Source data
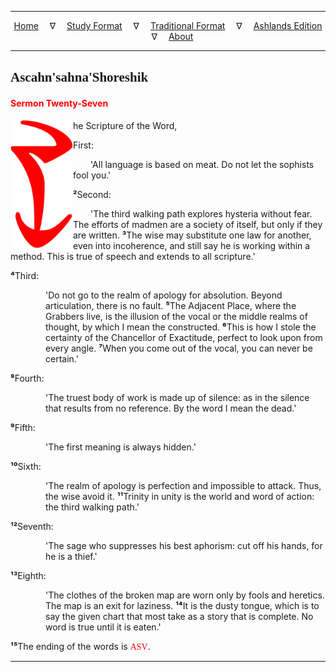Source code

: 
---

<!--- CSS for local font files -->

<style>
@font-face {
    font-family: Daedric;
    src: url('../../../assets/fonts/ttf/HayghinDaedric.ttf') format('truetype');
    font-weight: medium;
    font-style: normal;
}
</style>

<!--- Jekyll Page Links -->

<center>
<a href="../../../index.html">Home</a>
&emsp;&nabla;&emsp;
<a href="../../index-study.html">Study Format</a>
&emsp;&nabla;&emsp;
<a href="../../index-traditional.html">Traditional Format</a>
&emsp;&nabla;&emsp;
<a href="../../index-ashlands.html">Ashlands Edition</a>
&emsp;&nabla;&emsp;
<a href="../../../about.html">About</a>
</center>

<!--- Markdown Body Below: -->

---

## <span style="font-family:Daedric">Ascahn'sahna'Shoreshik</span>

#### <span style="color:red">Sermon Twenty-Seven</span>

<img align="left" width="100" src="../../../assets/fonts/png/red/glyph_t.png">he Scripture of the Word,

First:

&emsp;&emsp;'All language is based on meat. Do not let the sophists fool you.'

<b>&sup2;</b>Second:

&emsp;&emsp;'The third walking path explores hysteria without fear. The efforts of madmen are a society of itself, but only if they are written.
<b>&sup3;</b>The wise may substitute one law for another, even into incoherence, and still say he is working within a method. This is true of speech and extends to all scripture.'

<b>&#8308;</b>Third:

<span style="display:inline-block;padding-left:4em">'Do not go to the realm of apology for absolution. Beyond articulation, there is no fault.
<b>&#8309;</b>The Adjacent Place, where the Grabbers live, is the illusion of the vocal or the middle realms of thought, by which I mean the constructed.
<b>&#8310;</b>This is how I stole the certainty of the Chancellor of Exactitude, perfect to look upon from every angle.
<b>&#8311;</b>When you come out of the vocal, you can never be certain.'</span>

<b>&#8312;</b>Fourth:

<span style="display:inline-block;padding-left:4em">'The truest body of work is made up of silence: as in the silence that results from no reference. By the word I mean the dead.'</span>

<b>&#8313;</b>Fifth:

<span style="display:inline-block;padding-left:4em">'The first meaning is always hidden.'</span>

<b>&sup1;&#8304;</b>Sixth:

<span style="display:inline-block;padding-left:4em">'The realm of apology is perfection and impossible to attack. Thus, the wise avoid it.
<b>&sup1;&sup1;</b>Trinity in unity is the world and word of action: the third walking path.'</span>

<b>&sup1;&sup2;</b>Seventh:

<span style="display:inline-block;padding-left:4em">'The sage who suppresses his best aphorism: cut off his hands, for he is a thief.'</span>

<b>&sup1;&sup3;</b>Eighth:

<span style="display:inline-block;padding-left:4em">'The clothes of the broken map are worn only by fools and heretics. The map is an exit for laziness.
<b>&sup1;&#8308;</b>It is the dusty tongue, which is to say the given chart that most take as a story that is complete. No word is true until it is eaten.'</span>

<b>&sup1;&#8309;</b>The ending of the words is
<span style="font-family:Daedric;color:red">ASV</span>.

---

*EXERCISE*
From the first line to the last, please copy the data exactly, with the pictures left out.

*EXERCISE RESULT*
Source code

: 
---

<!--- CSS for local font files -->

<style>
@font-face {
    font-family: Daedric;
    src: url('../../../assets/fonts/ttf/HayghinDaedric.ttf') format('truetype');
    font-weight: medium;
    font-style: normal;
}
</style>

<!--- Jekyll Page Links -->

<center>
<a href="../../../index.html">Home</a>
&emsp;&nabla;&emsp;
<a href="../../index-study.html">Study Format</a>
&emsp;&nabla;&emsp;
<a href="../../index-traditional.html">Traditional Format</a>
&emsp;&nabla;&emsp;
<a href="../../index-ashlands.html">Ashlands Edition</a>
&emsp;&nabla;&emsp;
<a href="../../../about.html">About</a>
</center>

<!--- Markdown Body Below: -->

---

## <span style="font-family:Daedric">Ascahn'sahna'Shoreshik</span>

#### <span style="color:red">Sermon Twenty-Seven</span>

<img align="left" width="100" src="../../../assets/fonts/png/red/glyph_t.png">he Scripture of the Word,

First:

&emsp;&emsp;'All language is based on meat. Do not let the sophists fool you.'

<b>&sup2;</b>Second:

&emsp;&emsp;'The third walking path explores hysteria without fear. The efforts of madmen are a society of itself, but only if they are written.
<b>&sup3;</b>The wise may substitute one law for another, even into incoherence, and still say he is working within a method. This is true of speech and extends to all scripture.'

<b>&#8308;</b>Third:

<span style="display:inline-block;padding-left:4em">'Do not go to the realm of apology for absolution. Beyond articulation, there is no fault.
<b>&#8309;</b>The Adjacent Place, where the Grabbers live, is the illusion of the vocal or the middle realms of thought, by which I mean the constructed.
<b>&#8310;</b>This is how I stole the certainty of the Chancellor of Exactitude, perfect to look upon from every angle.
<b>&#8311;</b>When you come out of the vocal, you can never be certain.'</span>

<b>&#8312;</b>Fourth:

<span style="display:inline-block;padding-left:4em">'The truest body of work is made up of silence: as in the silence that results from no reference. By the word I mean the dead.'</span>

<b>&#8313;</b>Fifth:

<span style="display:inline-block;padding-left:4em">'The first meaning is always hidden.'</span>

<b>&sup1;&#8304;</b>Sixth:

<span style="display:inline-block;padding-left:4em">'The realm of apology is perfection and impossible to attack. Thus, the wise avoid it.
<b>&sup1;&sup1;</b>Trinity in unity is the world and word of action: the third walking path.'</span>

<b>&sup1;&sup2;</b>Seventh:

<span style="display:inline-block;padding-left:4em">'The sage who suppresses his best aphorism: cut off his hands, for he is a thief.'</span>

<b>&sup1;&sup3;</b>Eighth:

<span style="display:inline-block;padding-left:4em">'The clothes of the broken map are worn only by fools and heretics. The map is an exit for laziness.
<b>&sup1;&#8308;</b>It is the dusty tongue, which is to say the given chart that most take as a story that is complete. No word is true until it is eaten.'</span>

<b>&sup1;&#8309;</b>The ending of the words is
<span style="font-family:Daedric;color:red">ASV</span>.

---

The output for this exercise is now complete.